Of concern by the end of October, is that supplementary feeding has not yet started, nor has the distribution of seed, yet the first rains have arrived. If people are to avoid yet another season of crop failure, there is an urgent need for free agricultural inputs to roll out now.

Deindustrialization

This hunger – already so extreme ahead of the recognized "peak hunger season" that officially lasts from October to February – is taking place at a time when Bulawayo, traditionally the source of employment and resources for Matabeleland, has seen a cataclysmic loss of jobs in industry in the last two years. This means that part of the greater support system for rural Matabeleland is highly compromised. The report traces the recent economic history of the region, and efforts to regenerate industry.
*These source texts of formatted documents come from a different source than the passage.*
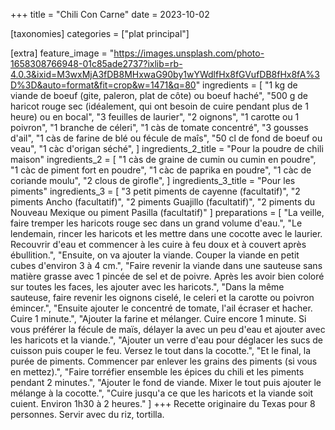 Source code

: +++
title = "Chili Con Carne"
date = 2023-10-02

[taxonomies]
categories = ["plat principal"]

[extra]
feature_image = "https://images.unsplash.com/photo-1658308766948-01c85ade2737?ixlib=rb-4.0.3&ixid=M3wxMjA3fDB8MHxwaG90by1wYWdlfHx8fGVufDB8fHx8fA%3D%3D&auto=format&fit=crop&w=1471&q=80"
ingredients = [
  "1 kg de viande de boeuf (gite, paleron, plat de côte) ou boeuf haché",
  "500 g de haricot rouge sec (idéalement, qui ont besoin de cuire pendant plus de 1 heure) ou en bocal",
  "3 feuilles de laurier",
  "2 oignons",
  "1 carotte ou 1 poivron",
  "1 branche de céleri",
  "1 càs de tomate concentré",
  "3 gousses d'ail",
  "1 càs de farine de blé ou fécule de maîs",
  "50 cl de fond de boeuf ou veau",
  "1 càc d'origan séché",
]
ingredients_2_title = "Pour la poudre de chili maison"
ingredients_2 = [
  "1 càs de graine de cumin ou cumin en poudre",
  "1 càc de piment fort en poudre",
  "1 càc de paprika en poudre",
  "1 càc de coriande moulu",
  "2 clous de girofle",
]
ingredients_3_title = "Pour les piments"
ingredients_3 = [
  "3 petit piments de cayenne (facultatif)",
  "2 piments Ancho (facultatif)",
  "2 piments Guajillo (facultatif)",
  "2 piments du Nouveau Mexique ou piment Pasilla (facultatif)"
]
preparations = [
  "La veille, faire tremper les haricots rouge sec dans un grand volume d'eau.",
  "Le lendemain, rincer les haricots et les mettre dans une cocotte avec le laurier. Recouvrir d'eau et commencer à les cuire à feu doux et à couvert après ébullition.",
  "Ensuite, on va ajouter la viande. Couper la viande en petit cubes d'environ 3 à 4 cm.",
  "Faire revenir la viande dans une sauteuse sans matière grasse avec 1 pincée de sel et de poivre. Après les avoir bien coloré sur toutes les faces, les ajouter avec les haricots.",
  "Dans la même sauteuse, faire revenir les oignons ciselé, le celeri et la carotte ou poivron émincer.",
  "Ensuite ajouter le concentré de tomate, l'ail écraser et hacher. Cuire 1 minute.",
  "Ajouter la farine et mélanger. Cuire encore 1 minute. Si vous préférer la fécule de maïs, délayer la avec un peu d'eau et ajouter avec les haricots et la viande.",
  "Ajouter un verre d'eau pour déglacer les sucs de cuisson puis couper le feu. Versez le tout dans la cocotte.",
  "Et le final, la purée de piments. Commencer par enlever les grains des piments (si vous en mettez).",
  "Faire torréfier ensemble les épices du chili et les piments pendant 2 minutes.",
  "Ajouter le fond de viande. Mixer le tout puis ajouter le mélange à la cocotte.",
  "Cuire jusqu'a ce que les haricots et la viande soit cuient. Environ 1h30 à 2 heures."
]
+++
Recette originaire du Texas pour 8 personnes. Servir avec du riz, tortilla.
As deportations from South Africa gain momentum, the 17% of rural families that receive monthly remittances stand to lose this little extra means of support. All families with members in the Diaspora will have extra mouths to feed during the hungriest months of the year. Deportees to Zimbabwe have little likelihood of finding formal, productive employment and will merely exacerbate the plight of struggling households.

Recommendations

In addition to recommending urgent provision of both food and seeds, the SPT made the following recommendations:

1. Food handouts are not a permanent solution; there is a need to urgently address matters of economic development.

2. It is imperative for the SADC facilitation to proceed with greater urgency in order to facilitate a more constructive dialogue with donor countries over more substantive development assistance.

3. Civil society in Zimbabwe needs to include the social and economic rights of all Zimbabweans.

4. The recommendations made to Cabinet to promote the recovery of industries in Bulawayo need to implemented speedily in order to regenerate some of the 20,000 jobs lost there in the last two years.

5. The Government of South Africa should reconsider its policy of renewed deportations of Zimbabweans.